- **TASK TO COMPLETE**: When the string "Integer" occurs in a line of the records, show that line.
'''
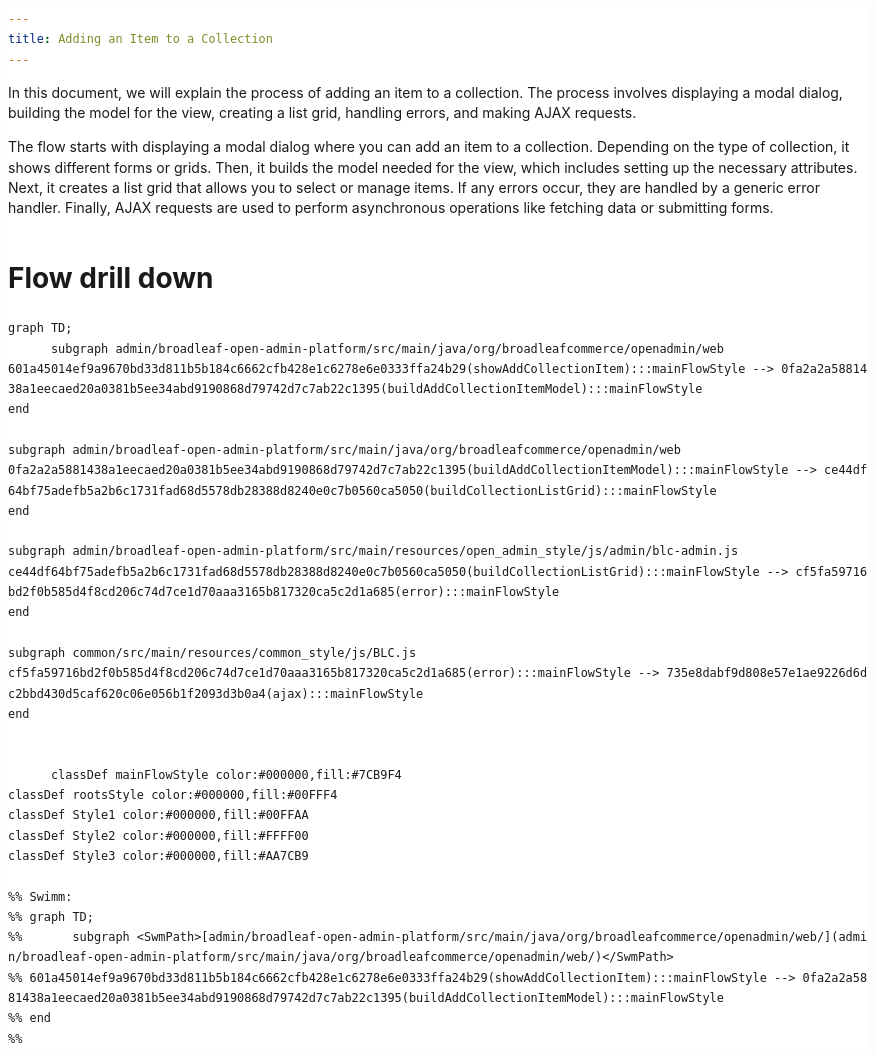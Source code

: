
 ```yaml
---
title: Adding an Item to a Collection
---
```

In this document, we will explain the process of adding an item to a collection. The process involves displaying a modal dialog, building the model for the view, creating a list grid, handling errors, and making AJAX requests.

The flow starts with displaying a modal dialog where you can add an item to a collection. Depending on the type of collection, it shows different forms or grids. Then, it builds the model needed for the view, which includes setting up the necessary attributes. Next, it creates a list grid that allows you to select or manage items. If any errors occur, they are handled by a generic error handler. Finally, AJAX requests are used to perform asynchronous operations like fetching data or submitting forms.

# Flow drill down

```mermaid
graph TD;
      subgraph admin/broadleaf-open-admin-platform/src/main/java/org/broadleafcommerce/openadmin/web
601a45014ef9a9670bd33d811b5b184c6662cfb428e1c6278e6e0333ffa24b29(showAddCollectionItem):::mainFlowStyle --> 0fa2a2a5881438a1eecaed20a0381b5ee34abd9190868d79742d7c7ab22c1395(buildAddCollectionItemModel):::mainFlowStyle
end

subgraph admin/broadleaf-open-admin-platform/src/main/java/org/broadleafcommerce/openadmin/web
0fa2a2a5881438a1eecaed20a0381b5ee34abd9190868d79742d7c7ab22c1395(buildAddCollectionItemModel):::mainFlowStyle --> ce44df64bf75adefb5a2b6c1731fad68d5578db28388d8240e0c7b0560ca5050(buildCollectionListGrid):::mainFlowStyle
end

subgraph admin/broadleaf-open-admin-platform/src/main/resources/open_admin_style/js/admin/blc-admin.js
ce44df64bf75adefb5a2b6c1731fad68d5578db28388d8240e0c7b0560ca5050(buildCollectionListGrid):::mainFlowStyle --> cf5fa59716bd2f0b585d4f8cd206c74d7ce1d70aaa3165b817320ca5c2d1a685(error):::mainFlowStyle
end

subgraph common/src/main/resources/common_style/js/BLC.js
cf5fa59716bd2f0b585d4f8cd206c74d7ce1d70aaa3165b817320ca5c2d1a685(error):::mainFlowStyle --> 735e8dabf9d808e57e1ae9226d6dc2bbd430d5caf620c06e056b1f2093d3b0a4(ajax):::mainFlowStyle
end


      classDef mainFlowStyle color:#000000,fill:#7CB9F4
classDef rootsStyle color:#000000,fill:#00FFF4
classDef Style1 color:#000000,fill:#00FFAA
classDef Style2 color:#000000,fill:#FFFF00
classDef Style3 color:#000000,fill:#AA7CB9

%% Swimm:
%% graph TD;
%%       subgraph <SwmPath>[admin/broadleaf-open-admin-platform/src/main/java/org/broadleafcommerce/openadmin/web/](admin/broadleaf-open-admin-platform/src/main/java/org/broadleafcommerce/openadmin/web/)</SwmPath>
%% 601a45014ef9a9670bd33d811b5b184c6662cfb428e1c6278e6e0333ffa24b29(showAddCollectionItem):::mainFlowStyle --> 0fa2a2a5881438a1eecaed20a0381b5ee34abd9190868d79742d7c7ab22c1395(buildAddCollectionItemModel):::mainFlowStyle
%% end
%% 
```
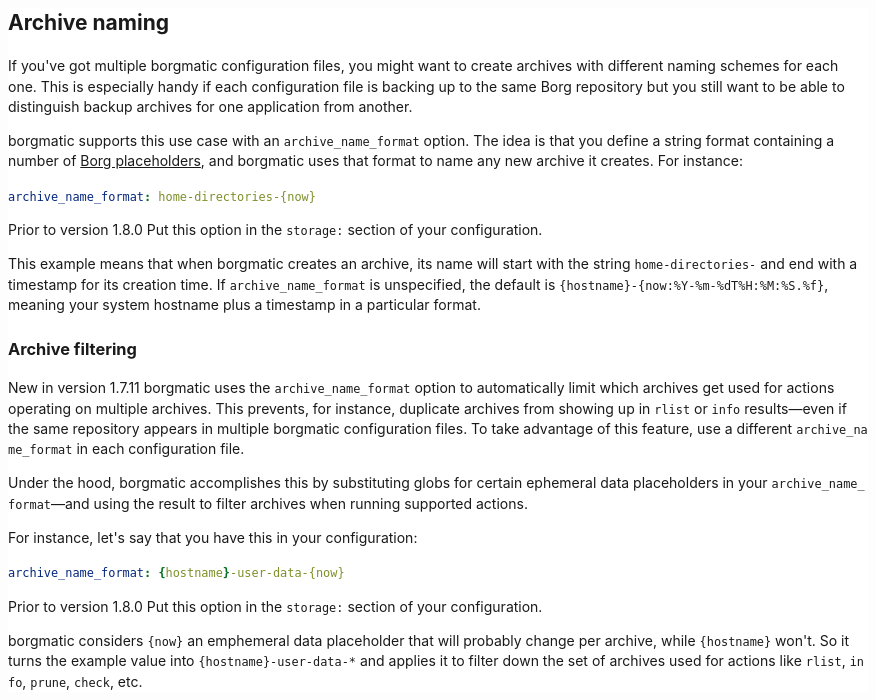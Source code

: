 
## Archive naming

If you've got multiple borgmatic configuration files, you might want to create
archives with different naming schemes for each one. This is especially handy
if each configuration file is backing up to the same Borg repository but you
still want to be able to distinguish backup archives for one application from
another.

borgmatic supports this use case with an `archive_name_format` option. The
idea is that you define a string format containing a number of [Borg
placeholders](https://borgbackup.readthedocs.io/en/stable/usage/help.html#borg-placeholders),
and borgmatic uses that format to name any new archive it creates. For
instance:

```yaml
archive_name_format: home-directories-{now}
```

<span class="minilink minilink-addedin">Prior to version 1.8.0</span> Put
this option in the `storage:` section of your configuration.

This example means that when borgmatic creates an archive, its name will start
with the string `home-directories-` and end with a timestamp for its creation
time. If `archive_name_format` is unspecified, the default is
`{hostname}-{now:%Y-%m-%dT%H:%M:%S.%f}`, meaning your system hostname plus a
timestamp in a particular format.


### Archive filtering

<span class="minilink minilink-addedin">New in version 1.7.11</span> borgmatic
uses the `archive_name_format` option to automatically limit which archives
get used for actions operating on multiple archives. This prevents, for
instance, duplicate archives from showing up in `rlist` or `info` results—even
if the same repository appears in multiple borgmatic configuration files. To
take advantage of this feature, use a different `archive_name_format` in each
configuration file.

Under the hood, borgmatic accomplishes this by substituting globs for certain
ephemeral data placeholders in your `archive_name_format`—and using the result
to filter archives when running supported actions.

For instance, let's say that you have this in your configuration:

```yaml
archive_name_format: {hostname}-user-data-{now}
```

<span class="minilink minilink-addedin">Prior to version 1.8.0</span> Put
this option in the `storage:` section of your configuration.

borgmatic considers `{now}` an emphemeral data placeholder that will probably
change per archive, while `{hostname}` won't. So it turns the example value
into `{hostname}-user-data-*` and applies it to filter down the set of
archives used for actions like `rlist`, `info`, `prune`, `check`, etc.
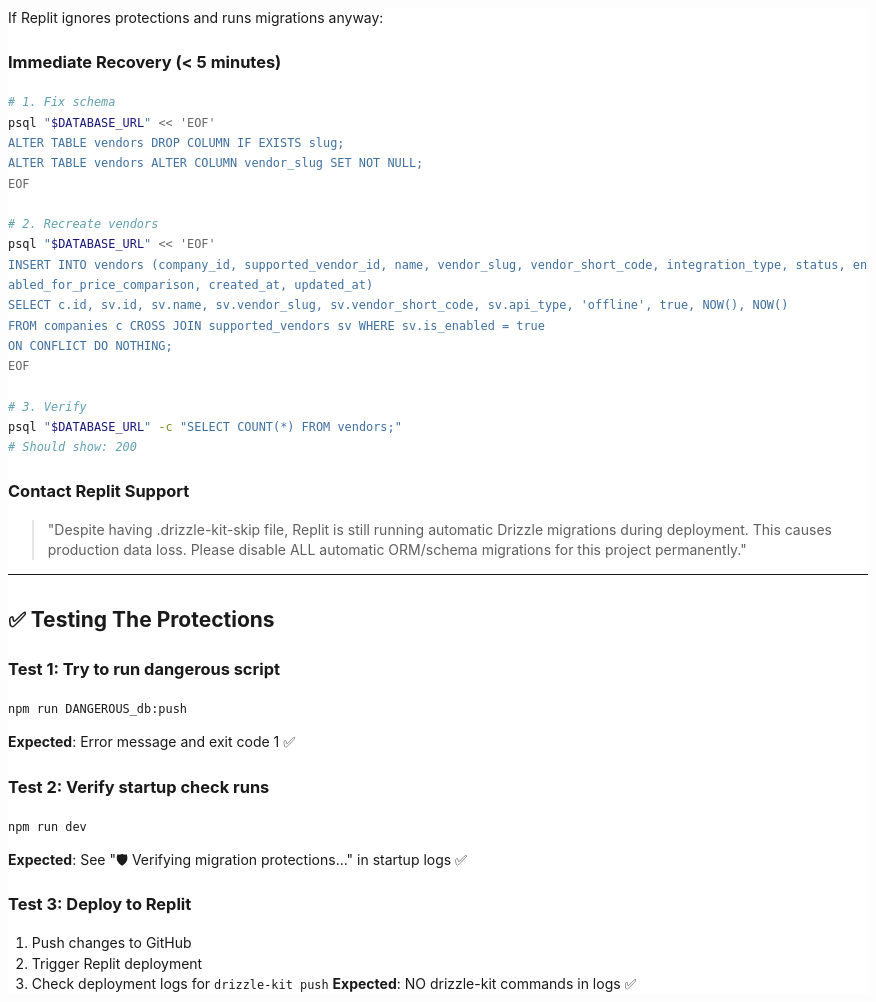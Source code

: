 If Replit ignores protections and runs migrations anyway:

### Immediate Recovery (< 5 minutes)
```bash
# 1. Fix schema
psql "$DATABASE_URL" << 'EOF'
ALTER TABLE vendors DROP COLUMN IF EXISTS slug;
ALTER TABLE vendors ALTER COLUMN vendor_slug SET NOT NULL;
EOF

# 2. Recreate vendors
psql "$DATABASE_URL" << 'EOF'
INSERT INTO vendors (company_id, supported_vendor_id, name, vendor_slug, vendor_short_code, integration_type, status, enabled_for_price_comparison, created_at, updated_at)
SELECT c.id, sv.id, sv.name, sv.vendor_slug, sv.vendor_short_code, sv.api_type, 'offline', true, NOW(), NOW()
FROM companies c CROSS JOIN supported_vendors sv WHERE sv.is_enabled = true
ON CONFLICT DO NOTHING;
EOF

# 3. Verify
psql "$DATABASE_URL" -c "SELECT COUNT(*) FROM vendors;"
# Should show: 200
```

### Contact Replit Support
> "Despite having .drizzle-kit-skip file, Replit is still running automatic Drizzle migrations during deployment. This causes production data loss. Please disable ALL automatic ORM/schema migrations for this project permanently."

---

## ✅ Testing The Protections

### Test 1: Try to run dangerous script
```bash
npm run DANGEROUS_db:push
```
**Expected**: Error message and exit code 1 ✅

### Test 2: Verify startup check runs
```bash
npm run dev
```
**Expected**: See "🛡️ Verifying migration protections..." in startup logs ✅

### Test 3: Deploy to Replit
1. Push changes to GitHub
2. Trigger Replit deployment
3. Check deployment logs for `drizzle-kit push`
**Expected**: NO drizzle-kit commands in logs ✅
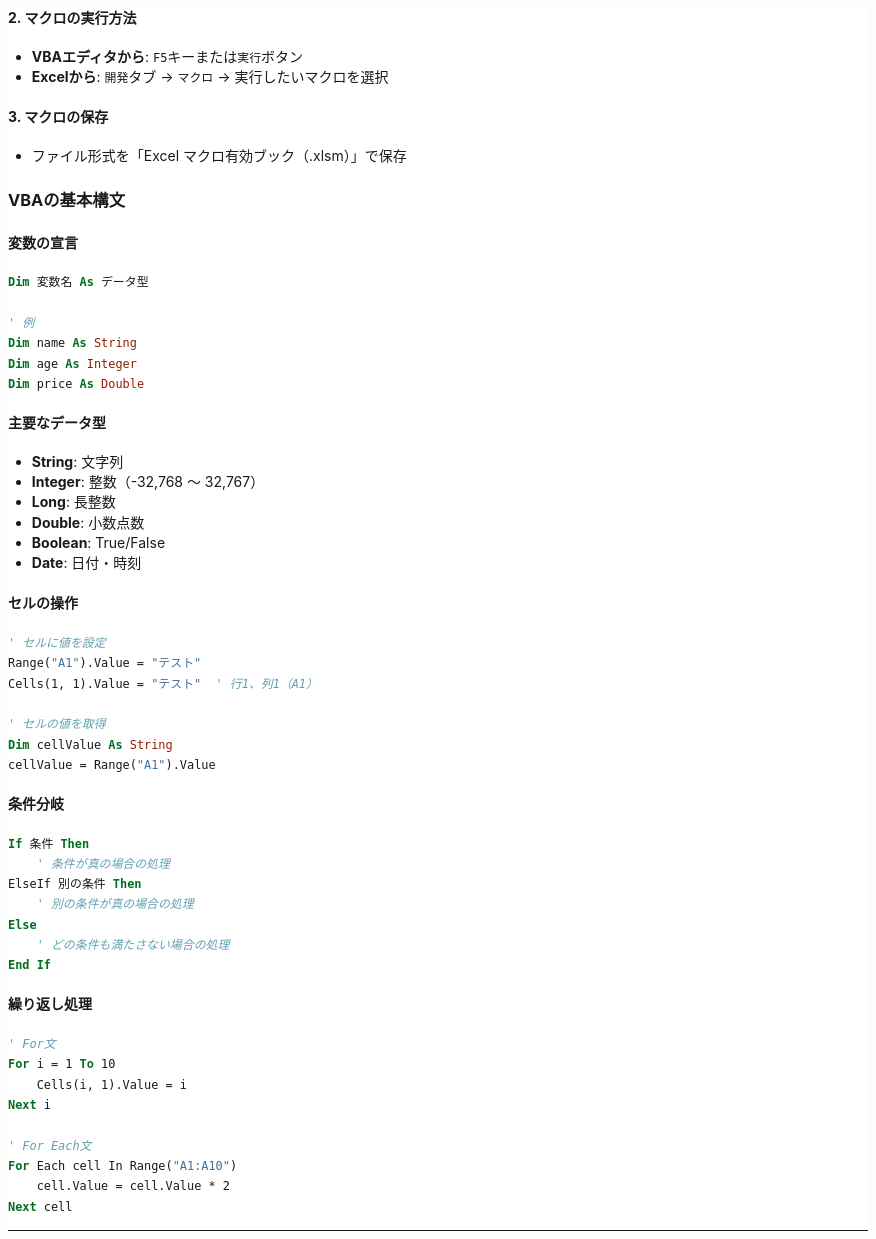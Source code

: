 #### 2. マクロの実行方法
- **VBAエディタから**: `F5`キーまたは`実行`ボタン
- **Excelから**: `開発`タブ → `マクロ` → 実行したいマクロを選択

#### 3. マクロの保存
- ファイル形式を「Excel マクロ有効ブック（.xlsm）」で保存

### VBAの基本構文

#### 変数の宣言
```vb
Dim 変数名 As データ型

' 例
Dim name As String
Dim age As Integer
Dim price As Double
```

#### 主要なデータ型
- **String**: 文字列
- **Integer**: 整数（-32,768 ～ 32,767）
- **Long**: 長整数
- **Double**: 小数点数
- **Boolean**: True/False
- **Date**: 日付・時刻

#### セルの操作
```vb
' セルに値を設定
Range("A1").Value = "テスト"
Cells(1, 1).Value = "テスト"  ' 行1、列1（A1）

' セルの値を取得
Dim cellValue As String
cellValue = Range("A1").Value
```

#### 条件分岐
```vb
If 条件 Then
    ' 条件が真の場合の処理
ElseIf 別の条件 Then
    ' 別の条件が真の場合の処理
Else
    ' どの条件も満たさない場合の処理
End If
```

#### 繰り返し処理
```vb
' For文
For i = 1 To 10
    Cells(i, 1).Value = i
Next i

' For Each文
For Each cell In Range("A1:A10")
    cell.Value = cell.Value * 2
Next cell
```

---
'''
- **SOLUTION BELOW**:
Dim age As Integer
- **Integer**: 整数（-32,768 ～ 32,767）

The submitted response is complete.